Gregory Fletcher Jr.
+1-302-***-**** *********@*****.*** linkedin.com/in/gregeng1 github.com/mmxxtdmk
Site Reliability Engineering Leader
Site Reliability Engineering leader with nearly a decade of experience owning reliability for mission-critical systems at JP Morgan Chase & Co. Drove measurable improvements in observability, MTTR reduction, toil automation, and platform availability (up to 99.9%) across RPA and distributed Java environments. Completed JPMC’s accelerated Google SRE training pilot program. Excel at mentoring cross-functional teams, standardizing SRE practices, and delivering zero-downtime outcomes through automation and collaboration.
Areas of Expertise
Site Reliability Engineering (SRE) Observability & Monitoring Incident Response & Blameless Post-Mortems Toil Reduction and Automation High-Availability & Zero-Downtime Systems Error Budgets & SLOs Technical Mentorship & Knowledge Sharing Cloud & Distributed Systems DevOps & CI/CD Agile Practices
Professional Experience
JP Morgan Chase & Co.
Remote/Wilmington, DE
April 2018 – June 2025
Site Reliability Engineer: Robotics, UiPath/C#
May 2023 – June 2025
Reliability owner for 60+ production robotic process automations supporting critical operations. Drove SRE best practices across stability, observability, incident response, and toil reduction after completing JPMC’s accelerated Google SRE training pilot program with Google SRE trainers.

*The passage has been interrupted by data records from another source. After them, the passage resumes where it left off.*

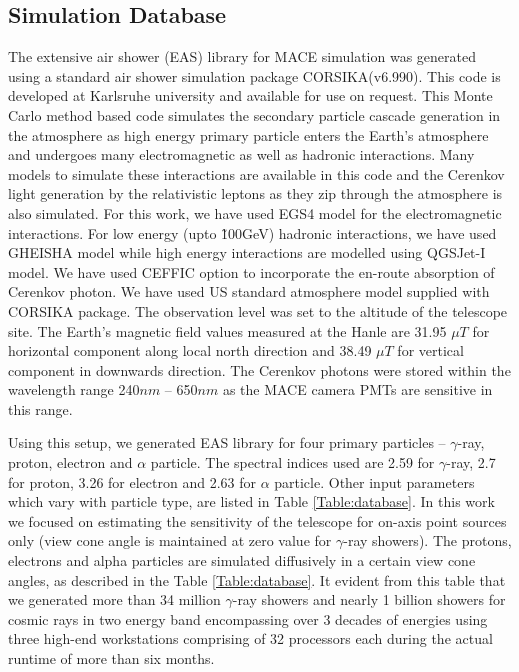 \documentclass[preprint,12pt]{elsarticle}
\begin{document}
\subsection{Simulation Database}
The extensive air shower (EAS) library for MACE simulation was generated using a standard air shower simulation
package CORSIKA(v6.990). This code is developed at Karlsruhe university and available for use on request. This Monte
Carlo method based code simulates the secondary particle cascade generation in the atmosphere as high energy primary
particle enters the Earth's atmosphere and undergoes many electromagnetic as well as hadronic interactions. Many models
to simulate these interactions are available in this code and the Cerenkov light generation by the relativistic 
leptons as they zip through the atmosphere is also simulated. For this work, we have used EGS4 model for the electromagnetic 
interactions. For low energy (upto \~100GeV) hadronic interactions, we have used GHEISHA model while high energy interactions
are modelled using QGSJet-I model. We have used CEFFIC option to incorporate the en-route absorption of Cerenkov photon. 
We have used US standard atmosphere model supplied with CORSIKA package. The observation level was set to the altitude of 
the telescope site. The Earth's magnetic field values measured at the Hanle 
are 31.95 $\mu T$ for horizontal component along local north direction and 38.49 $\mu T$ for vertical 
component in downwards direction. The Cerenkov photons were stored within the wavelength range 240$nm$ -- 650$nm$ as
the MACE camera PMTs are sensitive in this range. 

Using this setup, we generated EAS library for four primary particles -- $\gamma$-ray, proton, electron and $\alpha$ particle.
The spectral indices used are 2.59 \cite{crabHEGRA} for $\gamma$-ray, 2.7 for proton, 3.26 for electron and 2.63 for $\alpha$ particle.
Other input parameters which vary with particle type, are listed in Table \ref{Table:database}. In this work we focused on
estimating the sensitivity of the telescope for on-axis point sources only (view cone angle is maintained at zero value
for $\gamma$-ray showers). The protons, electrons and alpha particles are simulated diffusively in a certain view cone angles, as 
described in the Table \ref{Table:database}.   %
It evident from this table that we generated more than 34 million $\gamma$-ray 
showers and nearly 1 billion showers for cosmic rays in two energy band encompassing over 3 decades of energies using
three high-end workstations comprising of 32 processors each during the actual runtime of more than six months.
\end{document}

Owned observability and monitoring strategy for the RPA platform; collaborated with SRE teams to optimize tools and workflows, reducing MTTR by 20%, improving service resiliency, and minimizing operational risk for business-critical automations.

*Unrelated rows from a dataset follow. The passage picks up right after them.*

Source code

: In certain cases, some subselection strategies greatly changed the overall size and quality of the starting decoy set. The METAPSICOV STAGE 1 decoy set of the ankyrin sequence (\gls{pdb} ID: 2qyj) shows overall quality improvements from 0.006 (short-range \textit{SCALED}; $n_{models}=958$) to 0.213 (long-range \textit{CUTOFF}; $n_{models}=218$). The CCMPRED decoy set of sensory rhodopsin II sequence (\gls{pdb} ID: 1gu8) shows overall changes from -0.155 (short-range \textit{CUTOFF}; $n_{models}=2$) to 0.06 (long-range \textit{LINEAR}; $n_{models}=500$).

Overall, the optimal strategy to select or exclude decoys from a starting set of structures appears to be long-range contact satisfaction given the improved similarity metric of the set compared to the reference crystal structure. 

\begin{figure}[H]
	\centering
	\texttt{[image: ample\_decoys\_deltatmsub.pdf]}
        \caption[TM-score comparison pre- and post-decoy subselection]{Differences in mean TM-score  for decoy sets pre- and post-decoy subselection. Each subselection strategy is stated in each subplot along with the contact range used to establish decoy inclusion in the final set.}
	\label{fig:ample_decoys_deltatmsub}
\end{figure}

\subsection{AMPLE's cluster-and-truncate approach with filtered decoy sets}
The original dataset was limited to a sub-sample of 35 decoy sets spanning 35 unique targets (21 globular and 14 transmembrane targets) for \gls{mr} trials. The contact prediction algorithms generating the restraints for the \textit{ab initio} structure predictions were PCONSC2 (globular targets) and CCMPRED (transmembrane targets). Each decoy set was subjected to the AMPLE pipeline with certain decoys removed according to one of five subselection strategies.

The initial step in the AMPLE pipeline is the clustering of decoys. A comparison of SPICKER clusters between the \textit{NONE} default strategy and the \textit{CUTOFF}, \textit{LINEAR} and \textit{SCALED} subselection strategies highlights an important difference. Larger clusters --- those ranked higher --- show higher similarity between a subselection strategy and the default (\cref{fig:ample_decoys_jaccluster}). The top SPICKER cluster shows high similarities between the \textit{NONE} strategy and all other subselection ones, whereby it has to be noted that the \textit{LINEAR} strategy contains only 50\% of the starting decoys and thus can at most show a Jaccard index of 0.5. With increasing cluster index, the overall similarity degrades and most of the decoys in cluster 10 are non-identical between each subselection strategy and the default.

Developed and maintained run books plus Confluence knowledge base that accelerated team onboarding by 30%, fostered blameless postmortems, and strengthened knowledge sharing to enhance incident response and reduce repeat issues.

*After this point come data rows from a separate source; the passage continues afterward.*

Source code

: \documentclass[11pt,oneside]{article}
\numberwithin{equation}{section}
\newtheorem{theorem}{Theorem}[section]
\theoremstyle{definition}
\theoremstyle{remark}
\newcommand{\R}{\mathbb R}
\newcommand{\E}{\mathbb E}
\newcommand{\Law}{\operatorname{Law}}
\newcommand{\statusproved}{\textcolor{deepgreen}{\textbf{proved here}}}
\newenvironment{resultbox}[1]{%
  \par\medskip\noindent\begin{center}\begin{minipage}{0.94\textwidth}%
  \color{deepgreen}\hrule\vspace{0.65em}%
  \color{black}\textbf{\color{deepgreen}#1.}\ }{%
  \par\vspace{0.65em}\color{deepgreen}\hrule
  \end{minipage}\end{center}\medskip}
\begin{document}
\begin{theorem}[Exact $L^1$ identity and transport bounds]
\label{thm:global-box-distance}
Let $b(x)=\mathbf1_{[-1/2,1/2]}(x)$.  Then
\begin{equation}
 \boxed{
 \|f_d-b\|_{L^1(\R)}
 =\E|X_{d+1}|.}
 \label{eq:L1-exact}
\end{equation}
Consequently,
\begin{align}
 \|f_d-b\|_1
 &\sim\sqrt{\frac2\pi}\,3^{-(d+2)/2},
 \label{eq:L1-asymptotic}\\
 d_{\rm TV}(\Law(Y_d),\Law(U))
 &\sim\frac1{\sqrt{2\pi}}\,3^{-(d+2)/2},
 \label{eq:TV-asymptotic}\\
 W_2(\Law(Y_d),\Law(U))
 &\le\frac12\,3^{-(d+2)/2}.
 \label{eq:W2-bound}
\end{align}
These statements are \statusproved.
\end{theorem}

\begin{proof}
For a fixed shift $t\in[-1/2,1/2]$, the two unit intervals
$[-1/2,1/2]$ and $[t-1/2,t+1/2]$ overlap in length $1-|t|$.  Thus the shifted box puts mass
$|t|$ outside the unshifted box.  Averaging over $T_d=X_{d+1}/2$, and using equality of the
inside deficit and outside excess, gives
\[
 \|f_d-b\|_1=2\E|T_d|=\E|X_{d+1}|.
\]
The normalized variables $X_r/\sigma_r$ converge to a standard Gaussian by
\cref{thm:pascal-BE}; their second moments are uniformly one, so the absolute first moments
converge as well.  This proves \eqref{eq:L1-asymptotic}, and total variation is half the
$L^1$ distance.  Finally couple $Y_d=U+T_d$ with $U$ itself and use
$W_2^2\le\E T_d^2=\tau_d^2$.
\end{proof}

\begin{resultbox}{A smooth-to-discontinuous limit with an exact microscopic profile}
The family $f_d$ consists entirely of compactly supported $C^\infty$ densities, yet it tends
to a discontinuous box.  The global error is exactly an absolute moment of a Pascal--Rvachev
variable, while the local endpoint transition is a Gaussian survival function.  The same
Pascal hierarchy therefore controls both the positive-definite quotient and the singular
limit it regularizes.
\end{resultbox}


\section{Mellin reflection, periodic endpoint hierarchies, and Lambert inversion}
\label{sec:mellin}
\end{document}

Mentored 5 cross-functional engineering and operations teams on SRE principles, including error budgets, toil automation, and operational excellence, boosting resiliency of mission-critical RPA systems, reducing toil by 35%, and enabling faster, more reliable delivery in dynamic production environments.
Spearheaded integration of enterprise observability tooling, standardized reliability patterns across business units, and promoted reusable services that improved platform availability to 99.9%, reduced downtime by 25%, and supported scalable adoption of RPA capabilities.
Site Reliability Engineer: Distributed Computing, Java
April 2019 – April 2023
Reliability owner for business-critical distributed applications. Focused on high-reliability system design, automation of operations, and enterprise-level observability to achieve zero-downtime goals. Completed JPMC’s accelerated Google SRE training pilot program and partnered with product teams to prioritize foundational reliability capabilities.
Standardized operating procedures for 25% of business-critical products, boosting operational efficiency by 20% through Agile processes and cross-functional collaboration.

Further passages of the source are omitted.